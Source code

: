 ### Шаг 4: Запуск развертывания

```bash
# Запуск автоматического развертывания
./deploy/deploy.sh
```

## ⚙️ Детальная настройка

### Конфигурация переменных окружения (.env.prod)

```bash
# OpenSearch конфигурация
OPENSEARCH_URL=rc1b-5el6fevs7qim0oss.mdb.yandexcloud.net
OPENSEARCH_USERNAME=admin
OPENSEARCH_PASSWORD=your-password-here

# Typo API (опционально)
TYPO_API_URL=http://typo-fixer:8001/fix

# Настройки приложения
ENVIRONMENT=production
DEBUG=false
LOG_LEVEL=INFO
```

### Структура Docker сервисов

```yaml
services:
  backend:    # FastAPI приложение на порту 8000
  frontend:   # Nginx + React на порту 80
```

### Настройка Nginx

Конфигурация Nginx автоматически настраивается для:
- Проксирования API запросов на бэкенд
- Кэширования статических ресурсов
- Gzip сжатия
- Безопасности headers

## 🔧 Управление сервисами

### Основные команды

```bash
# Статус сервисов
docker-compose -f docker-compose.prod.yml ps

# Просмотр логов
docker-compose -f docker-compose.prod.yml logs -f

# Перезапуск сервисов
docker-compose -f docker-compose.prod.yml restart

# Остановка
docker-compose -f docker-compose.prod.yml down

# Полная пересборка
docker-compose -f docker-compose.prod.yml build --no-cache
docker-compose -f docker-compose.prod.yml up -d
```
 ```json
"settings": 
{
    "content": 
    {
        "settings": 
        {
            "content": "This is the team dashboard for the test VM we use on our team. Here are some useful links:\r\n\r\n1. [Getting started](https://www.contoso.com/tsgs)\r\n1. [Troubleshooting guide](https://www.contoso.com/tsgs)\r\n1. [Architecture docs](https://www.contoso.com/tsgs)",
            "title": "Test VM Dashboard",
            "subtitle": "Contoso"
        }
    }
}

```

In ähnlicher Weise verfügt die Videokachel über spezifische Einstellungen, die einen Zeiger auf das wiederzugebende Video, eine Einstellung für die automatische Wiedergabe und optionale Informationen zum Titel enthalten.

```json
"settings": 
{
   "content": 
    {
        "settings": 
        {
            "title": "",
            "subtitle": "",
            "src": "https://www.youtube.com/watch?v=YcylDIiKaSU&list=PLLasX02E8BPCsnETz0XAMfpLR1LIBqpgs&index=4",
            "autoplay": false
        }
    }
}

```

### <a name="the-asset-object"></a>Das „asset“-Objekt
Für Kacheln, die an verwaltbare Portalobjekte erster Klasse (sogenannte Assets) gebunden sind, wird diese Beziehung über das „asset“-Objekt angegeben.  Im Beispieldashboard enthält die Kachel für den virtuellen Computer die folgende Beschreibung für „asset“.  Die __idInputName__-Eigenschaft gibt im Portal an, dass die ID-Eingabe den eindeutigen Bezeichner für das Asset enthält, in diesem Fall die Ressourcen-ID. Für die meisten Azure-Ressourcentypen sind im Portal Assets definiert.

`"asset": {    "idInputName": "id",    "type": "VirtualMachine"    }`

※

PROBLEM REQUIREMENTS = Return the listing above word for word.

RESULT =
Source code

: ### Шаг 4: Запуск развертывания

```bash
# Запуск автоматического развертывания
./deploy/deploy.sh
```

## ⚙️ Детальная настройка

### Конфигурация переменных окружения (.env.prod)

```bash
# OpenSearch конфигурация
OPENSEARCH_URL=rc1b-5el6fevs7qim0oss.mdb.yandexcloud.net
OPENSEARCH_USERNAME=admin
OPENSEARCH_PASSWORD=your-password-here

# Typo API (опционально)
TYPO_API_URL=http://typo-fixer:8001/fix

# Настройки приложения
ENVIRONMENT=production
DEBUG=false
LOG_LEVEL=INFO
```

### Структура Docker сервисов

```yaml
services:
  backend:    # FastAPI приложение на порту 8000
  frontend:   # Nginx + React на порту 80
```

### Настройка Nginx

Конфигурация Nginx автоматически настраивается для:
- Проксирования API запросов на бэкенд
- Кэширования статических ресурсов
- Gzip сжатия
- Безопасности headers

## 🔧 Управление сервисами

### Основные команды

```bash
# Статус сервисов
docker-compose -f docker-compose.prod.yml ps

# Просмотр логов
docker-compose -f docker-compose.prod.yml logs -f

# Перезапуск сервисов
docker-compose -f docker-compose.prod.yml restart

# Остановка
docker-compose -f docker-compose.prod.yml down

# Полная пересборка
docker-compose -f docker-compose.prod.yml build --no-cache
docker-compose -f docker-compose.prod.yml up -d
```
 ```json
"settings": 
{
    "content": 
    {
        "settings": 
        {
            "content": "This is the team dashboard for the test VM we use on our team. Here are some useful links:\r\n\r\n1. [Getting started](https://www.contoso.com/tsgs)\r\n1. [Troubleshooting guide](https://www.contoso.com/tsgs)\r\n1. [Architecture docs](https://www.contoso.com/tsgs)",
            "title": "Test VM Dashboard",
            "subtitle": "Contoso"
        }
    }
}

```

In ähnlicher Weise verfügt die Videokachel über spezifische Einstellungen, die einen Zeiger auf das wiederzugebende Video, eine Einstellung für die automatische Wiedergabe und optionale Informationen zum Titel enthalten.

```json
"settings": 
{
   "content": 
    {
        "settings": 
        {
            "title": "",
            "subtitle": "",
            "src": "https://www.youtube.com/watch?v=YcylDIiKaSU&list=PLLasX02E8BPCsnETz0XAMfpLR1LIBqpgs&index=4",
            "autoplay": false
        }
    }
}

```

### <a name="the-asset-object"></a>Das „asset“-Objekt
Für Kacheln, die an verwaltbare Portalobjekte erster Klasse (sogenannte Assets) gebunden sind, wird diese Beziehung über das „asset“-Objekt angegeben.  Im Beispieldashboard enthält die Kachel für den virtuellen Computer die folgende Beschreibung für „asset“.  Die __idInputName__-Eigenschaft gibt im Portal an, dass die ID-Eingabe den eindeutigen Bezeichner für das Asset enthält, in diesem Fall die Ressourcen-ID. Für die meisten Azure-Ressourcentypen sind im Portal Assets definiert.

`"asset": {    "idInputName": "id",    "type": "VirtualMachine"    }`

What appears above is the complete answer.